I am using https://xgboost.readthedocs.io/en/latest/tutorials/aft_survival_analysis.html documentation to build a model for survival analysis using XGBoost. I have followed the example given in the documentation for training the model. However, on using xgb.predict(dtest)
I am getting a single value for each observation. This value is the time to event for each observation.
Now my question is that, is there a way to get the probability scores against these time periods? What is the value of survival & hazard for these observations? I have also used the lifelines package to predict hazard and it outputs a matrix of probabilities for each time window which is interpretable & actionable. In xgboost it is unclear if it is possible to derive this information. Please help.
dtrain = xgb.DMatrix(X)
#mlmodel.E_train is the boolean event indicator
#mlmodel.T_train is the time elapsed when event is either observed or censored
y_lower_bound=np.where(mlmodel.E_train==1,mlmodel.T_train,0)
y_upper_bound=np.where(mlmodel.E_train==1,mlmodel.T_train,np.inf)
dtrain.set_float_info('label_lower_bound', y_lower_bound)
dtrain.set_float_info('label_upper_bound', y_upper_bound)
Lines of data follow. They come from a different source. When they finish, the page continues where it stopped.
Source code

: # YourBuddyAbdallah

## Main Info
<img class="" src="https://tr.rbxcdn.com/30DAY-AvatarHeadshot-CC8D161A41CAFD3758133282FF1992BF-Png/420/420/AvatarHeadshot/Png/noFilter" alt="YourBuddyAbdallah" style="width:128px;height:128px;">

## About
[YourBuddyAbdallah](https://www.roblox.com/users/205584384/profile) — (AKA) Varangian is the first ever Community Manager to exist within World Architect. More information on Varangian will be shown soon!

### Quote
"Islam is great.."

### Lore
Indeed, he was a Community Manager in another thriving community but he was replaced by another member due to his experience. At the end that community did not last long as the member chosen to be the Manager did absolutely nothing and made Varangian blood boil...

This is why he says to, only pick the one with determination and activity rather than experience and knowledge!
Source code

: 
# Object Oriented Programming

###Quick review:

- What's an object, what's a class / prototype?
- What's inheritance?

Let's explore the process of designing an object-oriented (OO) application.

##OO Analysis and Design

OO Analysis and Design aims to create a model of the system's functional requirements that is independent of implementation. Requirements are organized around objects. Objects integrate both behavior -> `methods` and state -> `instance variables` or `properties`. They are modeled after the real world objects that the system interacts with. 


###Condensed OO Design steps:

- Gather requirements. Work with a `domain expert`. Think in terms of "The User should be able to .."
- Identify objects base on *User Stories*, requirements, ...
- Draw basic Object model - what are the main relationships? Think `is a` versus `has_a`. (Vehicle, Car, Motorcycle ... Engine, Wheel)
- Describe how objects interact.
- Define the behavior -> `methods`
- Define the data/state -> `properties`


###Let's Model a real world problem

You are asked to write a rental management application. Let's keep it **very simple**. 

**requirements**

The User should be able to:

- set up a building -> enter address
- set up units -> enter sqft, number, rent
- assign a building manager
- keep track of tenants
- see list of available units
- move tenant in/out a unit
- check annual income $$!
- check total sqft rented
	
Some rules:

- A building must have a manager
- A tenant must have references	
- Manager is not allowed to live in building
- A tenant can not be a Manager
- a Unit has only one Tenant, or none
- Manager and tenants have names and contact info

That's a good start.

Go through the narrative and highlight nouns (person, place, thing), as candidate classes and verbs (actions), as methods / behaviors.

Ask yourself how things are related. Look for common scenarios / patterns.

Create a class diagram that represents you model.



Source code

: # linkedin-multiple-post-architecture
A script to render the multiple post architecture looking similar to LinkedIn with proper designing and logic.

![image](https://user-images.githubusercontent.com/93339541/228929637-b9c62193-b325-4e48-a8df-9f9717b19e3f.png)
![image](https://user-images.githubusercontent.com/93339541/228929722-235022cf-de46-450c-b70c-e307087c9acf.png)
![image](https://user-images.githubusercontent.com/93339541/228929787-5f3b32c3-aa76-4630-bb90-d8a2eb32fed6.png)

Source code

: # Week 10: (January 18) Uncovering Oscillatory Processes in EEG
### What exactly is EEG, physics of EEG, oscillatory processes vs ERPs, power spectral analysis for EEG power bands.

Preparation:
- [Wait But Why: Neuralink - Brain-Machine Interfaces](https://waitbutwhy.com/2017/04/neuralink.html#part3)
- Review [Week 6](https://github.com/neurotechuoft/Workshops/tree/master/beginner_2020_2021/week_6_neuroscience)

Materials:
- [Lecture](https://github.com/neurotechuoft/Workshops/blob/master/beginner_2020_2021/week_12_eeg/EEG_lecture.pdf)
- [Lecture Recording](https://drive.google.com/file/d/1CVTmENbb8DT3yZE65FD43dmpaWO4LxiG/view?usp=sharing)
params = {'objective': 'survival:aft',
'eval_metric': 'aft-nloglik',
'aft_loss_distribution': 'normal',
'aft_loss_distribution_scale': 1.20,
'tree_method': 'hist', 'learning_rate': 0.05, 'max_depth': 2}
bst = xgb.train(params, dtrain, num_boost_round=5, evals=[(dtrain, 'train')])
mlmodel.model=bst
dtest = xgb.DMatrix(self.X_test)
mlmodel.y_pred_hazard=pd.DataFrame(mlmodel.model.predict(dtest))